The laboratory's low-voltage grid can be divided into four grid types: rural, village, suburban and urban, and seven topologies have been designed for this purpose. The individual load curves can be composed of different components: different base load consumptions, configurable PV systems, with and without battery storage, a heat pump and a charging station. The topologies can be switched from the control center. The Acos750 telecontrol unit (on the left in the picture) receives all data from the telecontrol units and passes them on to the control center. There, the measurements are displayed, logged and archived.
Scenarios in the control center
We started with topology 1 "Country 1". The picture shows an example of a measurement over two hours. You can see a jump in the load curve, before that the battery storage was charged with PV electricity, after that the PV electricity was fed in again and the power increases.
After "Country 1" another 6 topologies will be tested: Country 2, Village 1 + 2, Suburb 1 + 2 and City.

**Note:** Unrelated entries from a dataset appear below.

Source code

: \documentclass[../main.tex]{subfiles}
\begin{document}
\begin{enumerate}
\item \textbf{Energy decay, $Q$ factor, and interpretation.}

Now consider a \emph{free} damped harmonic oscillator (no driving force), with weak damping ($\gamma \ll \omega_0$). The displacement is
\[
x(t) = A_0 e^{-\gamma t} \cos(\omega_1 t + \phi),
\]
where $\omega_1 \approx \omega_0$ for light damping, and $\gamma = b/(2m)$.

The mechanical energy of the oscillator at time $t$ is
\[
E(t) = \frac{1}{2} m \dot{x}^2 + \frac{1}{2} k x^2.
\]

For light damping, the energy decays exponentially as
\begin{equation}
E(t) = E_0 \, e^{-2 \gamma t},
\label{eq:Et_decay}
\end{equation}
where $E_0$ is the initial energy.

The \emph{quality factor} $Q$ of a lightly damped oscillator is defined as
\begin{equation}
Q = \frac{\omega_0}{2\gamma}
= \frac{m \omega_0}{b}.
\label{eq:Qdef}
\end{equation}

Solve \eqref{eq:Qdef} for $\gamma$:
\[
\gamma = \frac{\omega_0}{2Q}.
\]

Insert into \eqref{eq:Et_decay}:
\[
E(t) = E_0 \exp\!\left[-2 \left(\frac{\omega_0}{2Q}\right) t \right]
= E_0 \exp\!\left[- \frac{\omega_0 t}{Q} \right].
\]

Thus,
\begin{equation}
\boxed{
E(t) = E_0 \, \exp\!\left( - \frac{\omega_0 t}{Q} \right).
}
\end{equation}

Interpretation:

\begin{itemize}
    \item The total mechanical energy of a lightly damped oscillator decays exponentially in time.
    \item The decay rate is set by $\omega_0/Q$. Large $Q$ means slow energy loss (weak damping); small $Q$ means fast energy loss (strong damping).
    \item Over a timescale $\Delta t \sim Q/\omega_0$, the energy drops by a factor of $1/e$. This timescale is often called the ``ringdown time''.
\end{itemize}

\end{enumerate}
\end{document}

The Hessian municipalities can be clearly identified according to their municipal codes. In order to represent the state in a meaningful way, the Hessian municipal statistics were used to weight the individual municipalities based on their population-workplace density and to assign them to an agglomeration area. This allows data sets from Hesse to be clearly divided into the laboratory topologies of rural, village, suburban and urban. The focus in creating the energy scenarios was on the technical implementation of the energy policy goals at the distribution grid level.